*** DATA EXTRACTS ***

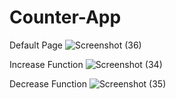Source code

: # Counter-App
Default Page
![Screenshot (36)](https://user-images.githubusercontent.com/80855573/218572253-33f3a9d3-4553-483e-a593-721733275f11.png)

Increase Function
![Screenshot (34)](https://user-images.githubusercontent.com/80855573/218573007-32c8f843-7bad-436c-9fcf-d0d35a1c6abc.png)

Decrease Function
![Screenshot (35)](https://user-images.githubusercontent.com/80855573/218573226-5d7cd1a7-ba6f-4ad0-9cbf-c71fc490612c.png)
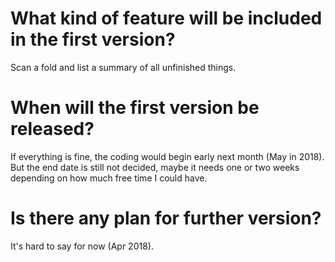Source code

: # What kind of feature will be included in the first version?
Scan a fold and list a summary of all unfinished things.

# When will the first version be released?
If everything is fine, the coding would begin early next month (May in 2018). But the end date is still not decided, maybe it needs one or two weeks depending on how much free time I could have.

# Is there any plan for further version?
It's hard to say for now (Apr 2018).

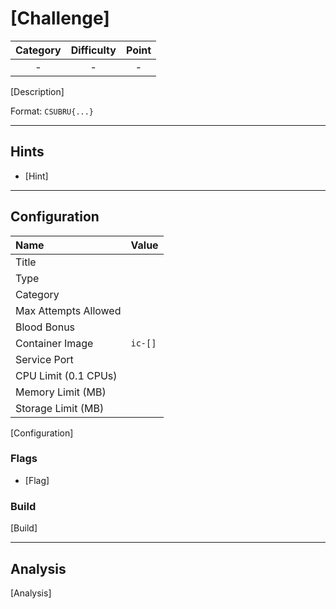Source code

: # [Challenge]

| Category | Difficulty | Point |
| :-: | :-: | :-: |
| - | - | - |

[Description]

Format: `CSUBRU{...}`

---

## Hints

- [Hint]

---

## Configuration

| Name | Value |
| :- | :- |
| Title |  |
| Type |  |
| Category |  |
| Max Attempts Allowed |  |
| Blood Bonus |  |
| Container Image | `ic-[]` |
| Service Port |  |
| CPU Limit (0.1 CPUs) |  |
| Memory Limit (MB) |  |
| Storage Limit (MB) |  |

[Configuration]

### Flags

- [Flag]

### Build

[Build]

---

## Analysis

[Analysis]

***

A faithful copy of all the records is required, with the pictures left out.

EXERCISE ANSWER:
Source code

: # Counter-App
Default Page
![Screenshot (36)](https://user-images.githubusercontent.com/80855573/218572253-33f3a9d3-4553-483e-a593-721733275f11.png)

Increase Function
![Screenshot (34)](https://user-images.githubusercontent.com/80855573/218573007-32c8f843-7bad-436c-9fcf-d0d35a1c6abc.png)

Decrease Function
![Screenshot (35)](https://user-images.githubusercontent.com/80855573/218573226-5d7cd1a7-ba6f-4ad0-9cbf-c71fc490612c.png)
Source code

: # What kind of feature will be included in the first version?
Scan a fold and list a summary of all unfinished things.

# When will the first version be released?
If everything is fine, the coding would begin early next month (May in 2018). But the end date is still not decided, maybe it needs one or two weeks depending on how much free time I could have.

# Is there any plan for further version?
It's hard to say for now (Apr 2018).

Source code

: # [Challenge]

| Category | Difficulty | Point |
| :-: | :-: | :-: |
| - | - | - |

[Description]

Format: `CSUBRU{...}`

---

## Hints

- [Hint]

---

## Configuration

| Name | Value |
| :- | :- |
| Title |  |
| Type |  |
| Category |  |
| Max Attempts Allowed |  |
| Blood Bonus |  |
| Container Image | `ic-[]` |
| Service Port |  |
| CPU Limit (0.1 CPUs) |  |
| Memory Limit (MB) |  |
| Storage Limit (MB) |  |

[Configuration]

### Flags

- [Flag]

### Build

[Build]

---

## Analysis

[Analysis]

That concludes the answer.